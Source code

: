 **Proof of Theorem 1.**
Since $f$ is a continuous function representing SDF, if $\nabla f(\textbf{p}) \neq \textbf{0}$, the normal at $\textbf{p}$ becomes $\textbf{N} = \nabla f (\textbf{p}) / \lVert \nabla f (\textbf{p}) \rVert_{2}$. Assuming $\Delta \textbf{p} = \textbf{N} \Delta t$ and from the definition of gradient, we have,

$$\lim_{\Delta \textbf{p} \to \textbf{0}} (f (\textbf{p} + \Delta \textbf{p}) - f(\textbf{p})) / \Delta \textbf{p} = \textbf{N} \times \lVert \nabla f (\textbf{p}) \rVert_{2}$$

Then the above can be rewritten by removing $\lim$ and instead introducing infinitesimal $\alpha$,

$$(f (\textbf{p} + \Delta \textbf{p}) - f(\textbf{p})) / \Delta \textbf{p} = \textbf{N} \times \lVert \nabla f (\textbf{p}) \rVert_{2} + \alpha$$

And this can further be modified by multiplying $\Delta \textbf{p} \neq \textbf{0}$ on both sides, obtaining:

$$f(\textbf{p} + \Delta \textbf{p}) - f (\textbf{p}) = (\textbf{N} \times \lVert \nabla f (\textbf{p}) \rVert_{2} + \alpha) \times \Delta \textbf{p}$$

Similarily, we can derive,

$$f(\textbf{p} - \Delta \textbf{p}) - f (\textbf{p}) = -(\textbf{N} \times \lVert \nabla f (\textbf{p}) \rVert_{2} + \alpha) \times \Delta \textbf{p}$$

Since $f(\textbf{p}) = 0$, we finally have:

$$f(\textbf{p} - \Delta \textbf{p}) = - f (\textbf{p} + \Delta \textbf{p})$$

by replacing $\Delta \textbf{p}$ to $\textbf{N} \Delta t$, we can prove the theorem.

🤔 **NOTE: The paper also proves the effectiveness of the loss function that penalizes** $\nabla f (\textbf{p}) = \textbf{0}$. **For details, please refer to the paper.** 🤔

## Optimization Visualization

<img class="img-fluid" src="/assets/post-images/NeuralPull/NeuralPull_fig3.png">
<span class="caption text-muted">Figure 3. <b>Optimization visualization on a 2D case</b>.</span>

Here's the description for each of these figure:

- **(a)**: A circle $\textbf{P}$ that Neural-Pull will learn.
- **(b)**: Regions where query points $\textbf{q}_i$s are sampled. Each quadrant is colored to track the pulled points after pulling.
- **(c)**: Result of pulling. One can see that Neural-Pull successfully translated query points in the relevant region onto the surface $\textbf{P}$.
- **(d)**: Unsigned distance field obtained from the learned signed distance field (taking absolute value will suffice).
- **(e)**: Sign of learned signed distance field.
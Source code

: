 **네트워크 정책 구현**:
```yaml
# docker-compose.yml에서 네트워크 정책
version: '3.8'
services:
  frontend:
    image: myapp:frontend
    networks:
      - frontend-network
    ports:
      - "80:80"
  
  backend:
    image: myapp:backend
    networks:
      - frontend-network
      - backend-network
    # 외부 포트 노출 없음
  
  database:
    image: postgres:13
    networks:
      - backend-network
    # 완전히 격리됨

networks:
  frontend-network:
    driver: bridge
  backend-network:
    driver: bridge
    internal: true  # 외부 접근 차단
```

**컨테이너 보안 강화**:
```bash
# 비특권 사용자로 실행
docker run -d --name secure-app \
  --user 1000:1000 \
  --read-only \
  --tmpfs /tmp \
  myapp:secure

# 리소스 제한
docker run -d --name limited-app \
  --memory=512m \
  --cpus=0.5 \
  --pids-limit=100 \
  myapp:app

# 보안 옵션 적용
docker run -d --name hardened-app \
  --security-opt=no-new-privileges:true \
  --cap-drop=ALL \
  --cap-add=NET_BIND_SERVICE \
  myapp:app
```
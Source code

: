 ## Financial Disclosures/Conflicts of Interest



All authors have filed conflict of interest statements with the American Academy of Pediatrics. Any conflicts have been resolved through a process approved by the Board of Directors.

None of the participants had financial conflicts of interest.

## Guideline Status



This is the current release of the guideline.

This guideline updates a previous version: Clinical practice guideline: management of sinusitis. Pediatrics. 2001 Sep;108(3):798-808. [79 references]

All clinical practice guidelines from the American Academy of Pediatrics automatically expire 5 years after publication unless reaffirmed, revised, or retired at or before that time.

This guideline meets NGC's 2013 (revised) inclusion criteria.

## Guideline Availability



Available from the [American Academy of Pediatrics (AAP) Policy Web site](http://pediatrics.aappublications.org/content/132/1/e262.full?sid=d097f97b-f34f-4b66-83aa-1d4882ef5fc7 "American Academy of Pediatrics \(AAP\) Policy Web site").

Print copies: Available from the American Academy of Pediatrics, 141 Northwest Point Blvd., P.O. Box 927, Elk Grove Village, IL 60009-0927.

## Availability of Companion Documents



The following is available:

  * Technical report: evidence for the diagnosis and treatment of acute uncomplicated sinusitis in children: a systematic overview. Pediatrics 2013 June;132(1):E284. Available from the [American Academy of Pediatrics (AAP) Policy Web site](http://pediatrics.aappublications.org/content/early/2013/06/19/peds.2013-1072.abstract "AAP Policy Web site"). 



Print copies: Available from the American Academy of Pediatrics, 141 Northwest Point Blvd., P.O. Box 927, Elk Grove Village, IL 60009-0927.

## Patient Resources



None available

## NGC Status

★ ★ ★ ★ ★

* _About this task_
The task requires each record above to be restated exactly.

* _Solved exercise_
Source code

: **Proof of Theorem 1.**
Since $f$ is a continuous function representing SDF, if $\nabla f(\textbf{p}) \neq \textbf{0}$, the normal at $\textbf{p}$ becomes $\textbf{N} = \nabla f (\textbf{p}) / \lVert \nabla f (\textbf{p}) \rVert_{2}$. Assuming $\Delta \textbf{p} = \textbf{N} \Delta t$ and from the definition of gradient, we have,

$$\lim_{\Delta \textbf{p} \to \textbf{0}} (f (\textbf{p} + \Delta \textbf{p}) - f(\textbf{p})) / \Delta \textbf{p} = \textbf{N} \times \lVert \nabla f (\textbf{p}) \rVert_{2}$$

Then the above can be rewritten by removing $\lim$ and instead introducing infinitesimal $\alpha$,

$$(f (\textbf{p} + \Delta \textbf{p}) - f(\textbf{p})) / \Delta \textbf{p} = \textbf{N} \times \lVert \nabla f (\textbf{p}) \rVert_{2} + \alpha$$

And this can further be modified by multiplying $\Delta \textbf{p} \neq \textbf{0}$ on both sides, obtaining:

$$f(\textbf{p} + \Delta \textbf{p}) - f (\textbf{p}) = (\textbf{N} \times \lVert \nabla f (\textbf{p}) \rVert_{2} + \alpha) \times \Delta \textbf{p}$$

Similarily, we can derive,

$$f(\textbf{p} - \Delta \textbf{p}) - f (\textbf{p}) = -(\textbf{N} \times \lVert \nabla f (\textbf{p}) \rVert_{2} + \alpha) \times \Delta \textbf{p}$$

Since $f(\textbf{p}) = 0$, we finally have:

$$f(\textbf{p} - \Delta \textbf{p}) = - f (\textbf{p} + \Delta \textbf{p})$$

by replacing $\Delta \textbf{p}$ to $\textbf{N} \Delta t$, we can prove the theorem.

🤔 **NOTE: The paper also proves the effectiveness of the loss function that penalizes** $\nabla f (\textbf{p}) = \textbf{0}$. **For details, please refer to the paper.** 🤔

## Optimization Visualization

<img class="img-fluid" src="/assets/post-images/NeuralPull/NeuralPull_fig3.png">
<span class="caption text-muted">Figure 3. <b>Optimization visualization on a 2D case</b>.</span>

Here's the description for each of these figure:

- **(a)**: A circle $\textbf{P}$ that Neural-Pull will learn.
- **(b)**: Regions where query points $\textbf{q}_i$s are sampled. Each quadrant is colored to track the pulled points after pulling.
- **(c)**: Result of pulling. One can see that Neural-Pull successfully translated query points in the relevant region onto the surface $\textbf{P}$.
- **(d)**: Unsigned distance field obtained from the learned signed distance field (taking absolute value will suffice).
- **(e)**: Sign of learned signed distance field.
Source code

: **네트워크 정책 구현**:
```yaml
# docker-compose.yml에서 네트워크 정책
version: '3.8'
services:
  frontend:
    image: myapp:frontend
    networks:
      - frontend-network
    ports:
      - "80:80"
  
  backend:
    image: myapp:backend
    networks:
      - frontend-network
      - backend-network
    # 외부 포트 노출 없음
  
  database:
    image: postgres:13
    networks:
      - backend-network
    # 완전히 격리됨

networks:
  frontend-network:
    driver: bridge
  backend-network:
    driver: bridge
    internal: true  # 외부 접근 차단
```

**컨테이너 보안 강화**:
```bash
# 비특권 사용자로 실행
docker run -d --name secure-app \
  --user 1000:1000 \
  --read-only \
  --tmpfs /tmp \
  myapp:secure

# 리소스 제한
docker run -d --name limited-app \
  --memory=512m \
  --cpus=0.5 \
  --pids-limit=100 \
  myapp:app

# 보안 옵션 적용
docker run -d --name hardened-app \
  --security-opt=no-new-privileges:true \
  --cap-drop=ALL \
  --cap-add=NET_BIND_SERVICE \
  myapp:app
```
Source code

: ## Financial Disclosures/Conflicts of Interest



All authors have filed conflict of interest statements with the American Academy of Pediatrics. Any conflicts have been resolved through a process approved by the Board of Directors.

None of the participants had financial conflicts of interest.

## Guideline Status



This is the current release of the guideline.

This guideline updates a previous version: Clinical practice guideline: management of sinusitis. Pediatrics. 2001 Sep;108(3):798-808. [79 references]

All clinical practice guidelines from the American Academy of Pediatrics automatically expire 5 years after publication unless reaffirmed, revised, or retired at or before that time.

This guideline meets NGC's 2013 (revised) inclusion criteria.

## Guideline Availability



Available from the [American Academy of Pediatrics (AAP) Policy Web site](http://pediatrics.aappublications.org/content/132/1/e262.full?sid=d097f97b-f34f-4b66-83aa-1d4882ef5fc7 "American Academy of Pediatrics \(AAP\) Policy Web site").

Print copies: Available from the American Academy of Pediatrics, 141 Northwest Point Blvd., P.O. Box 927, Elk Grove Village, IL 60009-0927.

## Availability of Companion Documents



The following is available:

  * Technical report: evidence for the diagnosis and treatment of acute uncomplicated sinusitis in children: a systematic overview. Pediatrics 2013 June;132(1):E284. Available from the [American Academy of Pediatrics (AAP) Policy Web site](http://pediatrics.aappublications.org/content/early/2013/06/19/peds.2013-1072.abstract "AAP Policy Web site"). 



Print copies: Available from the American Academy of Pediatrics, 141 Northwest Point Blvd., P.O. Box 927, Elk Grove Village, IL 60009-0927.

## Patient Resources



None available

## NGC Status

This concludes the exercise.